В страшно далёкой столице завели обширное «Судное дело о Нерчинском воеводе Павле Яковлевиче Шульгине, обвиняемом во многих преступлениях», однако так и не смогли разобраться, кто же там был прав и виноват. Не узнаем истину и мы. Однако в историю России наверняка небезгрешный Павел Шульгин вошёл не самогоноварением и оргиями в бане, а тем, что буквально накануне бунта отправил из Нерчинска в Москву пуд предположительно серебряной руды. После бунта Нерчинский острог почти год оставался без начальства, и кто знает – не успей Шульгин отослать в столицу образцы руды, сведения о первом отечественном серебре могли бы надолго затеряться в архивах «Нерчинской приказной избы».
В Москву образцы из Нерчинска попали в начале 1679 года, и уже летом последовал царский указ: «Места, где приискал Шульгин на Аргуне реке серебряные руды досмотреть и описать, на сколько верст и сажен в длину и поперек и в глубину каких руд будет». В случае если руда окажется стоящей и пригодной для разработки, то указ требовали «всякие заводы для плавки той руды завесть», но всё же учитывать себестоимость работ или, как гласил текст царского указа – «Не чаять ли в том больших убытков и людям тягости?»
Для выполнения этих задач сибирским воеводам предписывалось найти кузнецов и иных мастеров, «хто руды знает», и отправить их «для рудного дела в Нерчинские остроги без мотчанья», то есть без промедления. Без промедления для сибирских и дальневосточных просторов той эпохи – это минимум пару лет. Лишь в 1681 году в Нерчинск в свите нового забайкальского воеводы Фёдора Воейкова добрался «рудознатец» Киприан Ульянов.
Однако сразу приступить к поиску и выплавке руд он не смог. Как объяснял в послании царю новый воевода: «Я, холоп твой, из Нерчинского острогу на Аргуню реку для плавки серебряной и иных руд казаков в нынешнем году за малолюдством послать никоими мерами не смел, потому как стоят войны большие в Мунгальских землях…»
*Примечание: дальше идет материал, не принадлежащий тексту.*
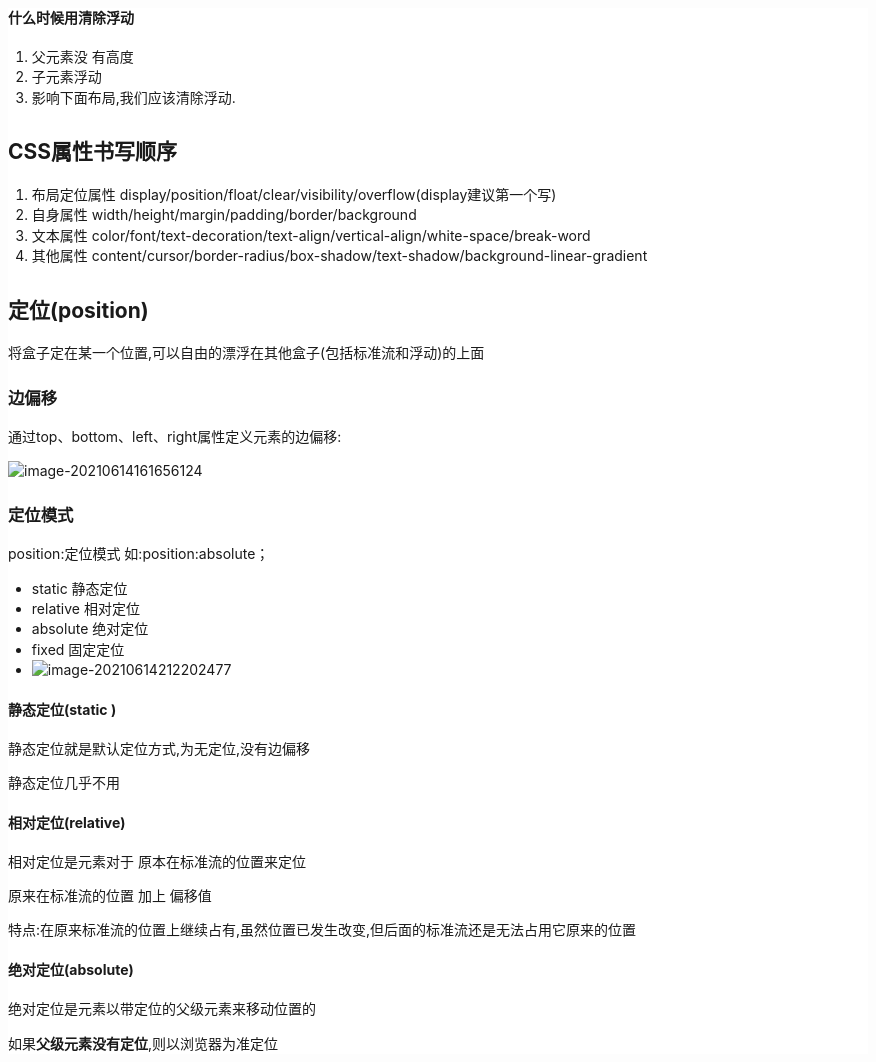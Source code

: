 #### 什么时候用清除浮动

1. 父元素没 有高度
2. 子元素浮动
3. 影响下面布局,我们应该清除浮动.

## CSS属性书写顺序

1. 布局定位属性 display/position/float/clear/visibility/overflow(display建议第一个写)
2. 自身属性 width/height/margin/padding/border/background
3. 文本属性 color/font/text-decoration/text-align/vertical-align/white-space/break-word
4. 其他属性 content/cursor/border-radius/box-shadow/text-shadow/background-linear-gradient

## 定位(position)

将盒子定在某一个位置,可以自由的漂浮在其他盒子(包括标准流和浮动)的上面



### 边偏移

通过top、bottom、left、right属性定义元素的边偏移:

![image-20210614161656124](https://cdn.jsdelivr.net/gh/Iekrwh/images/md-images/image-20210614161656124.png)



### 定位模式

position:定位模式  如:position:absolute；

- static  静态定位
- relative  相对定位
- absolute  绝对定位
- fixed  固定定位
- ![image-20210614212202477](https://cdn.jsdelivr.net/gh/Iekrwh/images/md-images/image-20210614212202477.png)

#### 静态定位(static )

静态定位就是默认定位方式,为无定位,没有边偏移

静态定位几乎不用

#### 相对定位(relative)

相对定位是元素对于 原本在标准流的位置来定位

原来在标准流的位置 加上 偏移值

特点:在原来标准流的位置上继续占有,虽然位置已发生改变,但后面的标准流还是无法占用它原来的位置

#### 绝对定位(absolute)

绝对定位是元素以带定位的父级元素来移动位置的

如果**父级元素没有定位**,则以浏览器为准定位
В наши дни река Аргунь, правый, более южный исток Амура, протекает в русско-китайском пограничье, отделяя Забайкальский край от китайской провинции Внутренняя Монголия. Но три с лишним века назад было ещё не ясно, чья это территория – то ли уже русская, то ли в сфере владений монгольских ханов или уже принадлежит маньчжуро-китайской империи Цин, как раз в то время пытавшейся завоевать всю древнюю Монголию. В далёкой Москве эти обстоятельства учитывали – конфликта с монголами боялись не слишком, а вот большой войны с Пекином опасались. Поэтому в царском «наказе» новому нерчинскому воеводе о заведении серебряных приисков на Аргуни прописали прямой вопрос: «Сколь далеко то место от Китайского государства, и не чаять ли в том с Китайским государством ссоры?..»
Воевода Фёдор Воейков в 1681 году всё же сумел выполнить одну важную задачу на реке Аргунь – основал там первый русский острог. Его возвели два десятка казаков во главе с десятником Василием Миловановым, тем самым, кто пятью годами ранее первым ходил к берегам Аргуни проверять слухи о драгоценных рудах.
Острог вышел небольшим – квадрат невысокого деревянного частокола примерно 20 на 20 метров. Однако для той местности и той эпохи даже такая «крепость» с гарнизоном из горстки казаков могла считаться серьёзным укреплением и важной заявкой на владение окрестными пространствами. В приказе гарнизону нового острога воевода Воейков строго прописал «чтоб в карты не играли и иноземскаго кумыснаго вина не пили», а в донесении царю указал, что «от того Аргунского острогу до серые руды, что называют серебряную рудою, вёрст с десять». Воевода успокоил Москву и на счёт возможного конфликта с Китаем, написав в донесении, что «от Китайского государства река Аргуня далека, с китайскими и никанскими людьми в том ссоры не будет…»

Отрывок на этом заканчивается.